MATERIAL TO PROCESS -
Start of Block

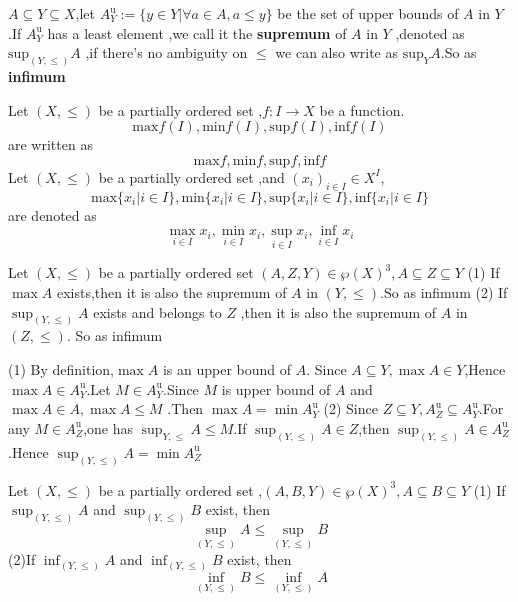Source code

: \documentclass{book}
\numberwithin{equation}{section}
\begin{document}
\begin{definitionenv}
    $A\subseteq Y\subseteq X$,let $A_Y^\mathrm{u}:=\{y\in Y|\forall a\in A,a\le y\}$ be the set of upper bounds of $A$ in $Y$.If $A_Y^\mathrm{u}$ has a least element ,we call it the \textbf{supremum} of $A$ in $Y$ ,denoted as $\mathrm{sup}_{(Y,\le)}A$ ,if there's no ambiguity on $\le$ we can also write as $\mathrm{sup}_{Y}A$.So as \textbf{infimum}
\end{definitionenv}
\begin{notationenv}\label{notation4.5.1}
    
         Let $(X,\le)$ be a partially ordered set ,$f:I\rightarrow X$ be a function.$$\mathrm{max}f(I),\mathrm{min}f(I),\mathrm{sup}f(I),\mathrm{inf}f(I)$$ are written as $$\mathrm{max}f,\mathrm{min}f,\mathrm{sup}f,\mathrm{inf}f$$
         Let $(X,\le)$ be a partially ordered set ,and $(x_i)_{i\in I}\in X^I$,$$\mathrm{max}\{x_i|i\in I\},\mathrm{min}\{x_i|i\in I\},\mathrm{sup}\{x_i|i\in I\},\mathrm{inf}\{x_i|i\in I\}$$ are denoted as $$\max _{i\in I}x_i,\min _{i\in I}x_i,\sup _{i\in I}x_i,\inf _{i\in I}x_i$$
    
\end{notationenv}
\begin{propositionenv}\label{proposition4.5.1}
    Let $(X,\le)$ be a partially ordered set $(A,Z,Y)\in \wp (X)^3,A\subseteq Z\subseteq Y$
    \newline
   (1) If $\max A$ exists,then it is also the supremum of $A$ in $(Y,\le)$.So as infimum
    \newline
    (2) If $\sup_{(Y,\le)}A$ exists and belongs to $Z$ ,then it is also the supremum of $A$ in $(Z,\le)$. So as infimum
\end{propositionenv}
\begin{proofenv}
    \quad \newline
   (1) By definition,$\max A $ is an upper bound of $A$. Since $A\subseteq Y, \max A \in Y$,Hence $\max A\in A_Y^\mathrm{u}$.Let $M\in A_Y^\mathrm{u} $.Since $M$ is upper bound of $A$ and $\max A\in A,\max A\le M$ .Then $\max A=\min A_Y^\mathrm{u}$
\newline
(2) Since $Z\subseteq Y,A_Z^\mathrm{u}\subseteq A_Y^\mathrm{u}$.For any $M\in A_Z^\mathrm{u}$,one has $\sup _{Y,\le}A\le M$.If $\sup_{(Y,\le)}A\in Z$,then $\sup_{(Y,\le)}A\in A_Z^\mathrm{u}$.Hence $\sup _{(Y,\le)}A=\min A_Z^\mathrm{u}$
\end{proofenv}
\begin{propositionenv}\label{proposition4.5.2}
    Let $(X,\le )$ be a partially ordered set ,$(A,B,Y)\in \wp (X)^3,A\subseteq B\subseteq Y$
    \newline
    (1) If $\sup_{(Y,\le)}A$ and $\sup_{(Y,\le)}B$ exist, then $$\sup_{(Y,\le)}A \le \sup_{(Y,\le)}B$$
    \newline
    (2)If $\inf_{(Y,\le)}A$ and $\inf_{(Y,\le)}B$ exist, then $$\inf_{(Y,\le)}B \le \inf_{(Y,\le)}A$$
    
\end{propositionenv}
\end{document}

End of Block

WHAT TO DO - Omit the pictures and set down the records exactly.

TASK RESPONSE -
Source code

: \documentclass{book}
\numberwithin{equation}{section}
\begin{document}
\begin{definitionenv}
    $A\subseteq Y\subseteq X$,let $A_Y^\mathrm{u}:=\{y\in Y|\forall a\in A,a\le y\}$ be the set of upper bounds of $A$ in $Y$.If $A_Y^\mathrm{u}$ has a least element ,we call it the \textbf{supremum} of $A$ in $Y$ ,denoted as $\mathrm{sup}_{(Y,\le)}A$ ,if there's no ambiguity on $\le$ we can also write as $\mathrm{sup}_{Y}A$.So as \textbf{infimum}
\end{definitionenv}
\begin{notationenv}\label{notation4.5.1}
    
         Let $(X,\le)$ be a partially ordered set ,$f:I\rightarrow X$ be a function.$$\mathrm{max}f(I),\mathrm{min}f(I),\mathrm{sup}f(I),\mathrm{inf}f(I)$$ are written as $$\mathrm{max}f,\mathrm{min}f,\mathrm{sup}f,\mathrm{inf}f$$
         Let $(X,\le)$ be a partially ordered set ,and $(x_i)_{i\in I}\in X^I$,$$\mathrm{max}\{x_i|i\in I\},\mathrm{min}\{x_i|i\in I\},\mathrm{sup}\{x_i|i\in I\},\mathrm{inf}\{x_i|i\in I\}$$ are denoted as $$\max _{i\in I}x_i,\min _{i\in I}x_i,\sup _{i\in I}x_i,\inf _{i\in I}x_i$$
    
\end{notationenv}
\begin{propositionenv}\label{proposition4.5.1}
    Let $(X,\le)$ be a partially ordered set $(A,Z,Y)\in \wp (X)^3,A\subseteq Z\subseteq Y$
    \newline
   (1) If $\max A$ exists,then it is also the supremum of $A$ in $(Y,\le)$.So as infimum
    \newline
    (2) If $\sup_{(Y,\le)}A$ exists and belongs to $Z$ ,then it is also the supremum of $A$ in $(Z,\le)$. So as infimum
\end{propositionenv}
\begin{proofenv}
    \quad \newline
   (1) By definition,$\max A $ is an upper bound of $A$. Since $A\subseteq Y, \max A \in Y$,Hence $\max A\in A_Y^\mathrm{u}$.Let $M\in A_Y^\mathrm{u} $.Since $M$ is upper bound of $A$ and $\max A\in A,\max A\le M$ .Then $\max A=\min A_Y^\mathrm{u}$
\newline
(2) Since $Z\subseteq Y,A_Z^\mathrm{u}\subseteq A_Y^\mathrm{u}$.For any $M\in A_Z^\mathrm{u}$,one has $\sup _{Y,\le}A\le M$.If $\sup_{(Y,\le)}A\in Z$,then $\sup_{(Y,\le)}A\in A_Z^\mathrm{u}$.Hence $\sup _{(Y,\le)}A=\min A_Z^\mathrm{u}$
\end{proofenv}
\begin{propositionenv}\label{proposition4.5.2}
    Let $(X,\le )$ be a partially ordered set ,$(A,B,Y)\in \wp (X)^3,A\subseteq B\subseteq Y$
    \newline
    (1) If $\sup_{(Y,\le)}A$ and $\sup_{(Y,\le)}B$ exist, then $$\sup_{(Y,\le)}A \le \sup_{(Y,\le)}B$$
    \newline
    (2)If $\inf_{(Y,\le)}A$ and $\inf_{(Y,\le)}B$ exist, then $$\inf_{(Y,\le)}B \le \inf_{(Y,\le)}A$$
    
\end{propositionenv}
\end{document}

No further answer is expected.